Quote all entries exactly, leaving pictures aside.

| INFORMATION SUPPLIED |
+++++

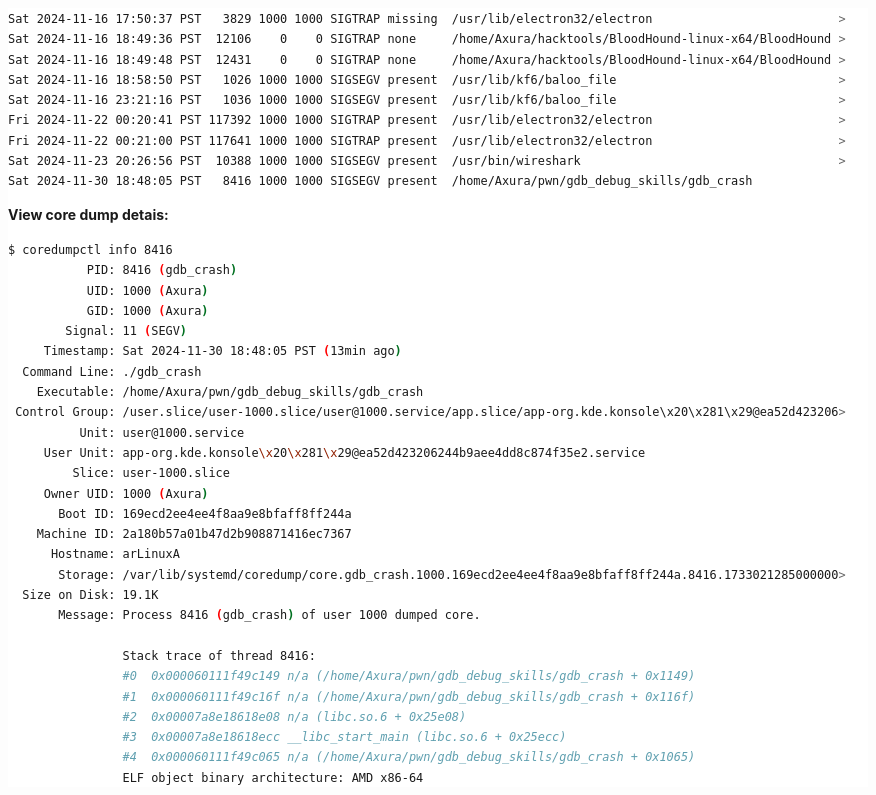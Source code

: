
 ```sh
Sat 2024-11-16 17:50:37 PST   3829 1000 1000 SIGTRAP missing  /usr/lib/electron32/electron                          >
Sat 2024-11-16 18:49:36 PST  12106    0    0 SIGTRAP none     /home/Axura/hacktools/BloodHound-linux-x64/BloodHound >
Sat 2024-11-16 18:49:48 PST  12431    0    0 SIGTRAP none     /home/Axura/hacktools/BloodHound-linux-x64/BloodHound >
Sat 2024-11-16 18:58:50 PST   1026 1000 1000 SIGSEGV present  /usr/lib/kf6/baloo_file                               >
Sat 2024-11-16 23:21:16 PST   1036 1000 1000 SIGSEGV present  /usr/lib/kf6/baloo_file                               >
Fri 2024-11-22 00:20:41 PST 117392 1000 1000 SIGTRAP present  /usr/lib/electron32/electron                          >
Fri 2024-11-22 00:21:00 PST 117641 1000 1000 SIGTRAP present  /usr/lib/electron32/electron                          >
Sat 2024-11-23 20:26:56 PST  10388 1000 1000 SIGSEGV present  /usr/bin/wireshark                                    >
Sat 2024-11-30 18:48:05 PST   8416 1000 1000 SIGSEGV present  /home/Axura/pwn/gdb_debug_skills/gdb_crash
```

**View core dump detais:**

```sh
$ coredumpctl info 8416
           PID: 8416 (gdb_crash)
           UID: 1000 (Axura)
           GID: 1000 (Axura)
        Signal: 11 (SEGV)
     Timestamp: Sat 2024-11-30 18:48:05 PST (13min ago)
  Command Line: ./gdb_crash
    Executable: /home/Axura/pwn/gdb_debug_skills/gdb_crash
 Control Group: /user.slice/user-1000.slice/user@1000.service/app.slice/app-org.kde.konsole\x20\x281\x29@ea52d423206>
          Unit: user@1000.service
     User Unit: app-org.kde.konsole\x20\x281\x29@ea52d423206244b9aee4dd8c874f35e2.service
         Slice: user-1000.slice
     Owner UID: 1000 (Axura)
       Boot ID: 169ecd2ee4ee4f8aa9e8bfaff8ff244a
    Machine ID: 2a180b57a01b47d2b908871416ec7367
      Hostname: arLinuxA
       Storage: /var/lib/systemd/coredump/core.gdb_crash.1000.169ecd2ee4ee4f8aa9e8bfaff8ff244a.8416.1733021285000000>
  Size on Disk: 19.1K
       Message: Process 8416 (gdb_crash) of user 1000 dumped core.
                
                Stack trace of thread 8416:
                #0  0x000060111f49c149 n/a (/home/Axura/pwn/gdb_debug_skills/gdb_crash + 0x1149)
                #1  0x000060111f49c16f n/a (/home/Axura/pwn/gdb_debug_skills/gdb_crash + 0x116f)
                #2  0x00007a8e18618e08 n/a (libc.so.6 + 0x25e08)
                #3  0x00007a8e18618ecc __libc_start_main (libc.so.6 + 0x25ecc)
                #4  0x000060111f49c065 n/a (/home/Axura/pwn/gdb_debug_skills/gdb_crash + 0x1065)
                ELF object binary architecture: AMD x86-64
```
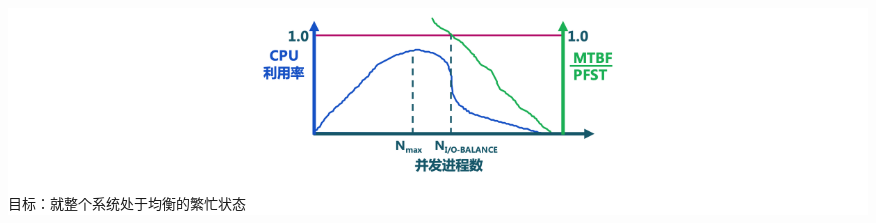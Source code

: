 <div align="center"><img src="/os-notes-figures/load-balance.png" width="363px" height="167px" alt="load-balance"></div>

目标：就整个系统处于均衡的繁忙状态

+++++

| SOLUTION |
Source code

:
 ```sh
Sat 2024-11-16 17:50:37 PST   3829 1000 1000 SIGTRAP missing  /usr/lib/electron32/electron                          >
Sat 2024-11-16 18:49:36 PST  12106    0    0 SIGTRAP none     /home/Axura/hacktools/BloodHound-linux-x64/BloodHound >
Sat 2024-11-16 18:49:48 PST  12431    0    0 SIGTRAP none     /home/Axura/hacktools/BloodHound-linux-x64/BloodHound >
Sat 2024-11-16 18:58:50 PST   1026 1000 1000 SIGSEGV present  /usr/lib/kf6/baloo_file                               >
Sat 2024-11-16 23:21:16 PST   1036 1000 1000 SIGSEGV present  /usr/lib/kf6/baloo_file                               >
Fri 2024-11-22 00:20:41 PST 117392 1000 1000 SIGTRAP present  /usr/lib/electron32/electron                          >
Fri 2024-11-22 00:21:00 PST 117641 1000 1000 SIGTRAP present  /usr/lib/electron32/electron                          >
Sat 2024-11-23 20:26:56 PST  10388 1000 1000 SIGSEGV present  /usr/bin/wireshark                                    >
Sat 2024-11-30 18:48:05 PST   8416 1000 1000 SIGSEGV present  /home/Axura/pwn/gdb_debug_skills/gdb_crash
```

**View core dump detais:**

```sh
$ coredumpctl info 8416
           PID: 8416 (gdb_crash)
           UID: 1000 (Axura)
           GID: 1000 (Axura)
        Signal: 11 (SEGV)
     Timestamp: Sat 2024-11-30 18:48:05 PST (13min ago)
  Command Line: ./gdb_crash
    Executable: /home/Axura/pwn/gdb_debug_skills/gdb_crash
 Control Group: /user.slice/user-1000.slice/user@1000.service/app.slice/app-org.kde.konsole\x20\x281\x29@ea52d423206>
          Unit: user@1000.service
     User Unit: app-org.kde.konsole\x20\x281\x29@ea52d423206244b9aee4dd8c874f35e2.service
         Slice: user-1000.slice
     Owner UID: 1000 (Axura)
       Boot ID: 169ecd2ee4ee4f8aa9e8bfaff8ff244a
    Machine ID: 2a180b57a01b47d2b908871416ec7367
      Hostname: arLinuxA
       Storage: /var/lib/systemd/coredump/core.gdb_crash.1000.169ecd2ee4ee4f8aa9e8bfaff8ff244a.8416.1733021285000000>
  Size on Disk: 19.1K
       Message: Process 8416 (gdb_crash) of user 1000 dumped core.
                
                Stack trace of thread 8416:
                #0  0x000060111f49c149 n/a (/home/Axura/pwn/gdb_debug_skills/gdb_crash + 0x1149)
                #1  0x000060111f49c16f n/a (/home/Axura/pwn/gdb_debug_skills/gdb_crash + 0x116f)
                #2  0x00007a8e18618e08 n/a (libc.so.6 + 0x25e08)
                #3  0x00007a8e18618ecc __libc_start_main (libc.so.6 + 0x25ecc)
                #4  0x000060111f49c065 n/a (/home/Axura/pwn/gdb_debug_skills/gdb_crash + 0x1065)
                ELF object binary architecture: AMD x86-64
```
Source code

: <div align="center"><img src="/os-notes-figures/load-balance.png" width="363px" height="167px" alt="load-balance"></div>

目标：就整个系统处于均衡的繁忙状态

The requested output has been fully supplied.